Once an ADC drug reaches clinical trials, optimising the dose and treatment schedule can further improve ADC safety. Dose capping, fractionated administration and limiting treatment duration can generally reduce toxicity, while prophylaxis for patients at high risk can further mitigate adverse effects.
“BY INTEGRATING THIS APPROACH EARLY IN THE PROCESS, DRUG SPONSORS CAN DEMONSTRATE THAT THE RISK IS ANTICIPATED, UNDERSTOOD AND MANAGED, RATHER THAN BEING UNEXPECTED.”
NAVIGATING REGULATORY GUIDELINES
A careful and proactive approach to monitoring and mitigating ocular toxicity risks also aligns with global regulatory guidelines. By integrating this approach early in the process, drug sponsors can demonstrate that the risk is anticipated, understood and managed, rather than being unexpected. This means leveraging a preclinical pathway that explains a likely mechanism, linking it to a defined monitoring plan and specifying in advance how dose interruptions, reductions or discontinuations will be handled if toxicity occurs.
Starting early in trials, using established assessment tools, documenting mitigation measures and being transparent about severity and reversibility all help to build regulatory confidence. It is also crucial to align teams early on, ensuring that there is no miscommunication among those working on each stage of the regulatory process. Ultimately, regulators are not seeking to eliminate risk completely, they just want to ensure that it is predictable, measurable and controllable.
EFFECTIVE OCULAR ASSESSMENTS
Due to the high incidence of adverse effects, consistent monitoring is required at the clinical stage and beyond. Diagnosing ocular toxicity in ADCs involves a thorough cadence of clinical assessment, imaging and functional testing throughout the treatment period. Slit-lamp biomicroscopy is recommended to establish a baseline in a patient. This baseline should capture any pre-existing dry eye, corneal disease, cataracts, glaucoma and contact lens use, as these factors can confound disease grading and management.

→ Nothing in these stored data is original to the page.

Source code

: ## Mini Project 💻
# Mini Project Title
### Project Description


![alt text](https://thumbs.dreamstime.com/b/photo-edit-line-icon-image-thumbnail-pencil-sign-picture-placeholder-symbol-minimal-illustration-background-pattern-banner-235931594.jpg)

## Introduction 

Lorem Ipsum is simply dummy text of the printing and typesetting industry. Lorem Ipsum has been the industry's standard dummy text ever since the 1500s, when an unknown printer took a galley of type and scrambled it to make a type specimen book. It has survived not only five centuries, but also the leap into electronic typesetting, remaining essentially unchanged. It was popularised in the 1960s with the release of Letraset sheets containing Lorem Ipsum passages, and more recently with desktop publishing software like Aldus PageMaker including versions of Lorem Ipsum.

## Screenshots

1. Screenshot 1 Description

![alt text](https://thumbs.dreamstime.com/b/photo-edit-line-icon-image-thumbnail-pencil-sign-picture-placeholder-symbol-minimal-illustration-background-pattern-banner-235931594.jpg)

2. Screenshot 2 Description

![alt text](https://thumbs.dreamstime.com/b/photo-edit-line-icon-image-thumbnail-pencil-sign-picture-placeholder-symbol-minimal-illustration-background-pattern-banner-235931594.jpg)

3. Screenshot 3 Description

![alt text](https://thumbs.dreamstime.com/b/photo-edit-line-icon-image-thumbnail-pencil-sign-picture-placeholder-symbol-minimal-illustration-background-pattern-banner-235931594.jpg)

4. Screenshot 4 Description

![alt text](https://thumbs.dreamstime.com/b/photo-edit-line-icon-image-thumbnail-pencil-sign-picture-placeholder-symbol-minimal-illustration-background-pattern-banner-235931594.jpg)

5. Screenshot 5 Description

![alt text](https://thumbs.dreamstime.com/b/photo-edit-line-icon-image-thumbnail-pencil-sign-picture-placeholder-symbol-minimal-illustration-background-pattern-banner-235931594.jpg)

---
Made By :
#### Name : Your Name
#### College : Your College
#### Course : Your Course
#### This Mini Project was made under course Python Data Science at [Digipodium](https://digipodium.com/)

Once in the clinic, a few key tests performed regularly are critical for the efficient and responsible monitoring of side effects and ocular toxicity. Fluorescein and lissamine green staining are used to identify corneal and conjunctival epithelial damage, and corneal confocal microscopy provides high-resolution imaging of microcysts and nerve alterations. Schirmer’s Test and tear breakup time can help to evaluate any ADC-induced dry eye. Finally, optical coherence tomography can detect changes in the corneal and retinal structure. Early diagnosis of ocular issues enables dose adjustments, temporary treatment interruptions and other strategies to manage ocular toxicity.
A FINAL WORD ON ADC-RELATED OCULAR TOXICITY
ADCs are one of the most popular drug modalities being developed in the world today. They hold considerable potential for treating cancers and could make a significant difference to countless lives. However, adverse effects – ocular toxicity in particular – may dampen their impact or cause avoidable issues that impact health and quality of life. Even when adverse effects are mild, they can derail treatments and reduce their effectiveness.

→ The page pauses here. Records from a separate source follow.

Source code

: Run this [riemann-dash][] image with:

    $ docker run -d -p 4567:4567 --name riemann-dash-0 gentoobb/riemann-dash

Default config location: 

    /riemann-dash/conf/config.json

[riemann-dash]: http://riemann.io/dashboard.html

For the many sponsors working in this area, ocular safety should be considered at the forefront of the development process and should continue beyond the point at which drugs reach patients. This can ensure that ADCs are delivered to market in the most efficient and safe manner possible, while adhering to regulatory standards.
REFERENCES
- Wang R et al, “Antibody-Drug Conjugates (ADCs): current and future biopharmaceuticals”. J Hematol Oncol, 2025, Vol 18(1), art 51.
- Wu D et al, “Antibody-drug conjugates in cancer therapy: current advances and prospects for breakthroughs”. Front Cell Dev, 2025, Vol 13, art 1669592.
- Cheng Y et al, “Overview of antibody-drug conjugates nonclinical and clinical toxicities and related contributing factors”. Antibody Therapeutics, Vol 8(2), 2025, pp 124–144.